Stored items from a collection
———

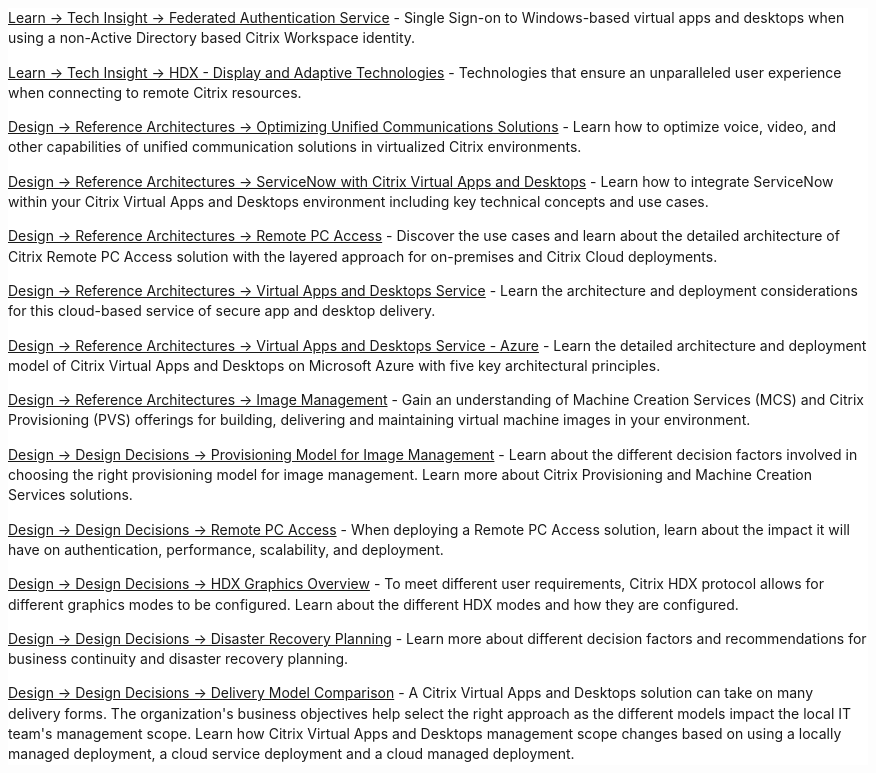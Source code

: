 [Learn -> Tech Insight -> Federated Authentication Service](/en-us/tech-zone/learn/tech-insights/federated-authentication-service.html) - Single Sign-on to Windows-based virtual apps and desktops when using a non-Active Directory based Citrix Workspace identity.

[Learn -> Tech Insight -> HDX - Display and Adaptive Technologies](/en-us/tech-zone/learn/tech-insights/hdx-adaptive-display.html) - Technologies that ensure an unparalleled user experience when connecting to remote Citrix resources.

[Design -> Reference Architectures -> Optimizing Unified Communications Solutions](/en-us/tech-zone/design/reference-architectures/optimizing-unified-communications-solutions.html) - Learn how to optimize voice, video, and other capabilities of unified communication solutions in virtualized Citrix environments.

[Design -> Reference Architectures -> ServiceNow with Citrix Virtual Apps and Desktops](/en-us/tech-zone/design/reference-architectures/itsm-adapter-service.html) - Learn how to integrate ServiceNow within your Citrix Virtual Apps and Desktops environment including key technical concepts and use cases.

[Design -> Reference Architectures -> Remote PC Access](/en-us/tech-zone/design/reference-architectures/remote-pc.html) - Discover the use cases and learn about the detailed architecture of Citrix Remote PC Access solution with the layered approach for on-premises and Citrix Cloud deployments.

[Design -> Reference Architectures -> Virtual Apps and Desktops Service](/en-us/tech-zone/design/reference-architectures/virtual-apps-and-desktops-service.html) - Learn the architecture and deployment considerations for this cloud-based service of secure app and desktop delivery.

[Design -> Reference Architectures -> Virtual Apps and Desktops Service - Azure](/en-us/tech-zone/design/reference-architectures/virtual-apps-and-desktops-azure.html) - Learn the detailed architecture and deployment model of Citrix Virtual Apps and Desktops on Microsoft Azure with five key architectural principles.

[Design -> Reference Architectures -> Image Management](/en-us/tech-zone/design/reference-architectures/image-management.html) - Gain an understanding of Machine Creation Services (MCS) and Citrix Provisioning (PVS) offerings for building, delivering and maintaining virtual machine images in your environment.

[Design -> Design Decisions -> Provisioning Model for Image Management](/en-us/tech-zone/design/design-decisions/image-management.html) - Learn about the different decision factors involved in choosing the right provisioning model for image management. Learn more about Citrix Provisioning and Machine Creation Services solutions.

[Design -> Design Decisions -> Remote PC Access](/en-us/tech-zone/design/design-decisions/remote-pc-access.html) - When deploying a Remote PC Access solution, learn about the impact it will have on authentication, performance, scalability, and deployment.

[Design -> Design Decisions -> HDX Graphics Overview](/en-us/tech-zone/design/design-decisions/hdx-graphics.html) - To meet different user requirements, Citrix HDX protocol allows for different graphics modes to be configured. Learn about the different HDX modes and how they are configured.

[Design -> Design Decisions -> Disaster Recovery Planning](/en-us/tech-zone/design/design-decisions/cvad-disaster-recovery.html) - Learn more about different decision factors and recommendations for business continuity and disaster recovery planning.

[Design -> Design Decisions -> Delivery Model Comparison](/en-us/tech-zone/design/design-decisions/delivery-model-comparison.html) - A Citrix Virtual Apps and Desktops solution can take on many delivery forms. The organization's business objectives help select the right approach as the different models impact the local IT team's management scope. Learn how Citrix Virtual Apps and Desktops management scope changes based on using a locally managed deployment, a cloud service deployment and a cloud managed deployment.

———

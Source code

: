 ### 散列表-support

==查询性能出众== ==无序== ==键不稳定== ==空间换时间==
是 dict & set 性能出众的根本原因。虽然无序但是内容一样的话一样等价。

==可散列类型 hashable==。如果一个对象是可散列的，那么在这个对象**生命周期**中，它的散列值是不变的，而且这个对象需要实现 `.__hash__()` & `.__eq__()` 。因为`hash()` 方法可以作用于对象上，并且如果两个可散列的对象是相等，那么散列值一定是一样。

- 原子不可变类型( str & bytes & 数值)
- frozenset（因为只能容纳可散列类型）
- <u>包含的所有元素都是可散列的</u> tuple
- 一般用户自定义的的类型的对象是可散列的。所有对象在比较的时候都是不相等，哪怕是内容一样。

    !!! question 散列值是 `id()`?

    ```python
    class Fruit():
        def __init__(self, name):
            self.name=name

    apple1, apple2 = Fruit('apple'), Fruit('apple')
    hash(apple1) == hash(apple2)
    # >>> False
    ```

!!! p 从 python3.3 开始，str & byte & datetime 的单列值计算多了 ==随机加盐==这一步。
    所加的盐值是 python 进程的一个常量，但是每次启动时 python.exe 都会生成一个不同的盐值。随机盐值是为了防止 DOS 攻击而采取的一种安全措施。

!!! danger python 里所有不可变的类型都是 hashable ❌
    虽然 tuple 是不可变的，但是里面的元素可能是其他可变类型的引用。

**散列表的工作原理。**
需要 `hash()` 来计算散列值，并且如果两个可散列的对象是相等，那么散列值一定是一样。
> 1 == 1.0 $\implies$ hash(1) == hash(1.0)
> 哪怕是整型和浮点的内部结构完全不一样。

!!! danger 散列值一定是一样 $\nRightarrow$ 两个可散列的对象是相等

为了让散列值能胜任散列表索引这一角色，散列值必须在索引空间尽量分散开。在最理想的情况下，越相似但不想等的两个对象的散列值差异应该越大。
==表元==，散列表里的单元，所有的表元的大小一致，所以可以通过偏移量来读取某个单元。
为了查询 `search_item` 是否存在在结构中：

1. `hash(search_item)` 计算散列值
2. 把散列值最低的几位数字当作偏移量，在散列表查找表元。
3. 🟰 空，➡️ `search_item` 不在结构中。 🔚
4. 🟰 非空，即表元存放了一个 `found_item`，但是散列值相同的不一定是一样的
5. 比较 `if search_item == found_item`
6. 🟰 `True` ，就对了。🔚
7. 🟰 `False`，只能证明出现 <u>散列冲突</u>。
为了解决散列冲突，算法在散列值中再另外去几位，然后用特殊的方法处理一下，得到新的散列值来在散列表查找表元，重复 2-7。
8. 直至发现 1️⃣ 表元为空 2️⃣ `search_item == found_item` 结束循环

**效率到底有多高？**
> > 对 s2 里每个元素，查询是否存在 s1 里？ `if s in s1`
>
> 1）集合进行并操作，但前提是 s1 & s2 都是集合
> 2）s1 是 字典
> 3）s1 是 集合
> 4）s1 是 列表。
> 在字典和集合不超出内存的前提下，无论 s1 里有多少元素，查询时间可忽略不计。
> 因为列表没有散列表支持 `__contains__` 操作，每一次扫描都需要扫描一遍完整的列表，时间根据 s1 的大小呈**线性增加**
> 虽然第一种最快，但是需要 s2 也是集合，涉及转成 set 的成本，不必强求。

———

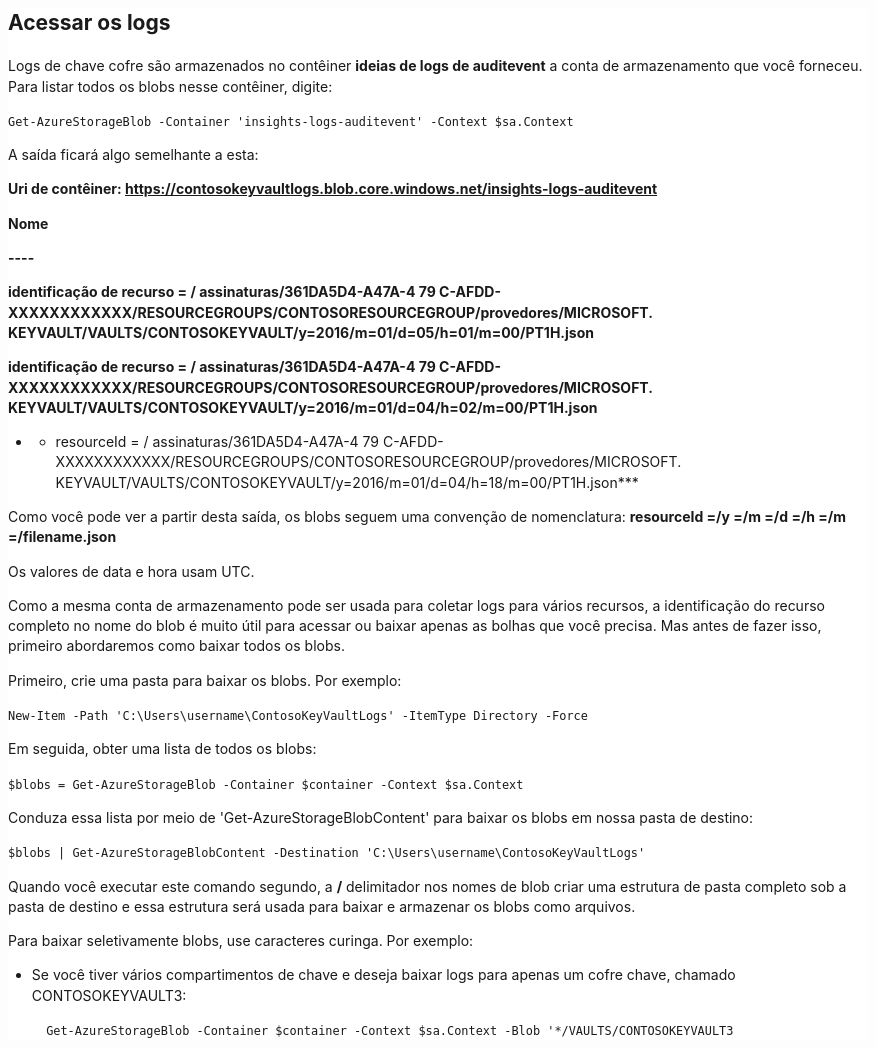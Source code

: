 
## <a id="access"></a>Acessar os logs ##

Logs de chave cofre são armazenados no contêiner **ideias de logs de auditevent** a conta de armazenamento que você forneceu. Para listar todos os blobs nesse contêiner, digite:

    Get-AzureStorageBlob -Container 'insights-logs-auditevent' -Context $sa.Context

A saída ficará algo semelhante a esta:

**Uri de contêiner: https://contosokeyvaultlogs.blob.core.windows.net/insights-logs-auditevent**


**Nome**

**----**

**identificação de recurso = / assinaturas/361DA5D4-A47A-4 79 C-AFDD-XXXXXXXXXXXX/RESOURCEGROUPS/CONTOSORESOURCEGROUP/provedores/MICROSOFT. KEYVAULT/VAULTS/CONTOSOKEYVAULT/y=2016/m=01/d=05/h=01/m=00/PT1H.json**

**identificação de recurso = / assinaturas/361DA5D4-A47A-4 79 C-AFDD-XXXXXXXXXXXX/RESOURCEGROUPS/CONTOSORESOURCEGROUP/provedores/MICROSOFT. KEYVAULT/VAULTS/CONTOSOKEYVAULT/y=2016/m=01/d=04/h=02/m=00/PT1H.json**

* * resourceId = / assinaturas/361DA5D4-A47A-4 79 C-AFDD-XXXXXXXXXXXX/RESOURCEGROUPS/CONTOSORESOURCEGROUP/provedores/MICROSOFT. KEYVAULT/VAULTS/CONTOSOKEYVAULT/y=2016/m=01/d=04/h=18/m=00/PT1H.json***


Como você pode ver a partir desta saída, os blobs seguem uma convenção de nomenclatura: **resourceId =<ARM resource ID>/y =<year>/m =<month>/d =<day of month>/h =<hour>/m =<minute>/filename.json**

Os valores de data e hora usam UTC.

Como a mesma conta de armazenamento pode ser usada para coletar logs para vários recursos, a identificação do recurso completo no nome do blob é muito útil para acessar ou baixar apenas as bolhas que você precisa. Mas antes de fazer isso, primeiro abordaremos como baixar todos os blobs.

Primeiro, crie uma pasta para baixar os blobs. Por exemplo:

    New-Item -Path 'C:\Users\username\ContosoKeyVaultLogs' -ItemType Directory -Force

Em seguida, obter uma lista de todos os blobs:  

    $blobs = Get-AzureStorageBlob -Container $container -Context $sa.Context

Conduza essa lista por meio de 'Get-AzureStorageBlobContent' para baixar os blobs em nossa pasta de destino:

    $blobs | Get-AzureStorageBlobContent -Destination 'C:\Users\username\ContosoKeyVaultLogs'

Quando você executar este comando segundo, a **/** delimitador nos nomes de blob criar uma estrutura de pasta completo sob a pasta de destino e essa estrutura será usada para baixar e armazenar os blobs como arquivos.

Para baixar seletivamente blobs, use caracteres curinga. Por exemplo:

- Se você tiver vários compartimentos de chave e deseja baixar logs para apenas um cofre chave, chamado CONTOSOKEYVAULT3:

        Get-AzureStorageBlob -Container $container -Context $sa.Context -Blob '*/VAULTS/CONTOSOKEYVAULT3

———

For the data above, state how many of its lines contain the word "chave", giving no other text.

2